Quotient of a topological group by a closed subgroup is Hausdorff

Question

I'm working through Folland's Abstract Harmonic Analysis again and find myself at a bit stuck on a certain part of a proof. The result is

If $H$ is a closed subgroup of a topological group $G$ (not necessarily Hausdorff), then $G/H$ is Hausdorff.

As per usual, for $xH$, $yH$ distinct in $G/H$, we want to find closed neighborhoods of both that do not intersect. $xHy^{-1}$ does not include $e$ since $xH$ and $yH$ are distinct and is also closed since $H$ is closed (and $xHy^{-1}$ is just a translation of $H$ which preserves closedness).
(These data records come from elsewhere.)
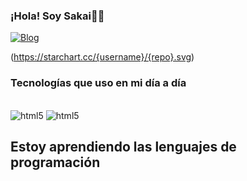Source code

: ### ¡Hola! Soy Sakai👋👋


[![Blog](https://img.shields.io/badge/Made%20with-Markdown-1f425f.svg)](###)

(https://starchart.cc/{username}/{repo}.svg)





### Tecnologías que uso en mi día a día

<div style="display: inline-block;"><br>
    <img align="center" src="https://img.shields.io/badge/HTML5-E34F26?style=for-the-badge&logo=html5&logoColor=white" alt="html5"></div>
<div style="display: inline-block;"><br>
    <img align="center" src="https://img.shields.io/badge/CSS3-1572B6?style=for-the-badge&logo=css3&logoColor=white" alt="html5">

</div>



## Estoy aprendiendo las lenguajes de programación


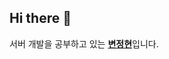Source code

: ## Hi there 👋 
서버 개발을 공부하고 있는 [**변정현**](https://www.dsm-repo.com/resume_viewer/66de61b567206506c3942326)입니다.
<!--
**dkflfkd53/dkflfkd53** is a ✨ _special_ ✨ repository because its `README.md` (this file) appears on your GitHub profile.

Here are some ideas to get you started:

- 🔭 I’m currently working on ...
- 🌱 I’m currently learning ...
- 👯 I’m looking to collaborate on ...
- 🤔 I’m looking for help with ...
- 💬 Ask me about ...
- 📫 How to reach me: ...
- 😄 Pronouns: ...
- ⚡ Fun fact: ...
-->
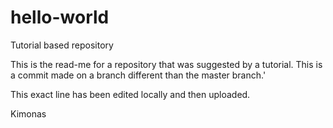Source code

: # hello-world
Tutorial based repository

This is the read-me for a repository that was suggested by a tutorial.
This is a commit made on a branch different than the master branch.'

This exact line has been edited locally and then uploaded.



Kimonas
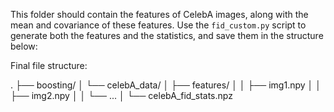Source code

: This folder should contain the features of CelebA images, along with the mean and covariance of these features. Use the `fid_custom.py` script to generate both the features and the statistics, and save them in the structure below:

Final file structure:

.
├── boosting/
│   └── celebA_data/
│       ├── features/
│       │   ├── img1.npy
│       │   ├── img2.npy
│       │   └── ...
│       └── celebA_fid_stats.npz
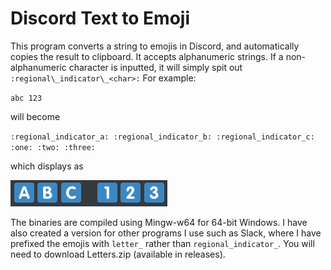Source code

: # Discord Text to Emoji #

This program converts a string to emojis in Discord, and automatically copies the result to clipboard. It accepts alphanumeric strings. If a non-alphanumeric character is inputted, it will simply spit out `:regional\_indicator\_<char>:` For example:

`abc 123`

will become 

`:regional_indicator_a: :regional_indicator_b: :regional_indicator_c:       :one: :two: :three:`

which displays as

![Converted text](/images/converted.png)

The binaries are compiled using Mingw-w64 for 64-bit Windows. I have also created a version for other programs I use such as Slack, where I have prefixed the emojis with `letter_` rather than `regional_indicator_`. You will need to download Letters.zip (available in releases). 
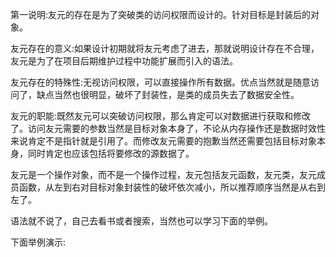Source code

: 第一说明:友元的存在是为了突破类的访问权限而设计的。针对目标是封装后的对象。

友元存在的意义:如果设计初期就将友元考虑了进去，那就说明设计存在不合理，友元是为了在项目后期维护过程中功能扩展而引入的语法。

友元存在的特殊性:无视访问权限，可以直接操作所有数据。优点当然就是随意访问了，缺点当然也很明显，破坏了封装性，是类的成员失去了数据安全性。

友元的职能:既然友元可以突破访问权限，那么肯定可以对数据进行获取和修改了。访问友元需要的参数当然是目标对象本身了，不论从内存操作还是数据时效性来说肯定不是指针就是引用了。而修改友元需要的抱歉当然还需要包括目标对象本身，同时肯定也应该包括将要修改的源数据了。

友元是一个操作对象，而不是一个操作过程，友元包括友元函数，友元类，友元成员函数，从左到右对目标对象封装性的破坏依次减小，所以推荐顺序当然是从右到左了。

语法就不说了，自己去看书或者搜索，当然也可以学习下面的举例。

下面举例演示:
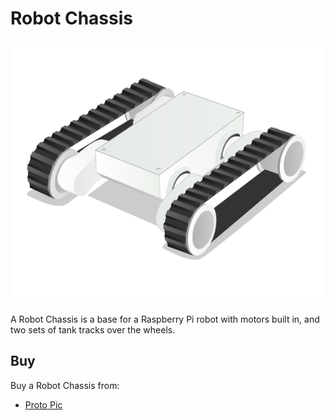 # Robot Chassis

![Robot Chassis](robot-chassis.png)

A Robot Chassis is a base for a Raspberry Pi robot with motors built in, and two sets of tank tracks over the wheels.

## Buy

Buy a Robot Chassis from:

- [Proto Pic](http://proto-pic.co.uk/dagu-rover-5-tracked-chassis-with-encoders/)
Since $xHy^{-1}$ is a closed set not containing $e$, we can find an open neighborhood $U$ of $e$ that does not intersect it. We can then find a symmetric neighborhood inside $U$ containing $e$, call it $V$.

$VV$ and $xHy^{-1}$ do not intersect which follows by virtue of $VV\subseteq U$. Since $V = V^{-1}$ and $HH = H,$ $e \not\in VxH(Vy)^{-1} = (VxH)(VyH)^{-1}$ which makes sense. Here's where I get tripped up. Folland then somehow makes the assertion that $VxH$ and $VyH$ do not intersect from the fact that $e$ is not in the product of these two sets.

What's the logic here?

Answer 1

Turning carmichael561's comment into an answer:

The key piece is that if there is some $g\in VxH\cap VyH$, then $g = v_1 xh_1 = v_2 y h_2$ and thus $g^{-1} = (v_1 xh_1)^{-1} = (v_2 y h_2)^{-1}$. Multiplying these together gives

$$ e = gg^{-1} = (v_1 xh_1)(v_2 y h_2)^{-1} \in (VxH)(VyH)^{-1}$$

which is a contradiction since $e$ is not in the set. This more or less completes the proof as the two cosets are separated, proving Hausdorffness.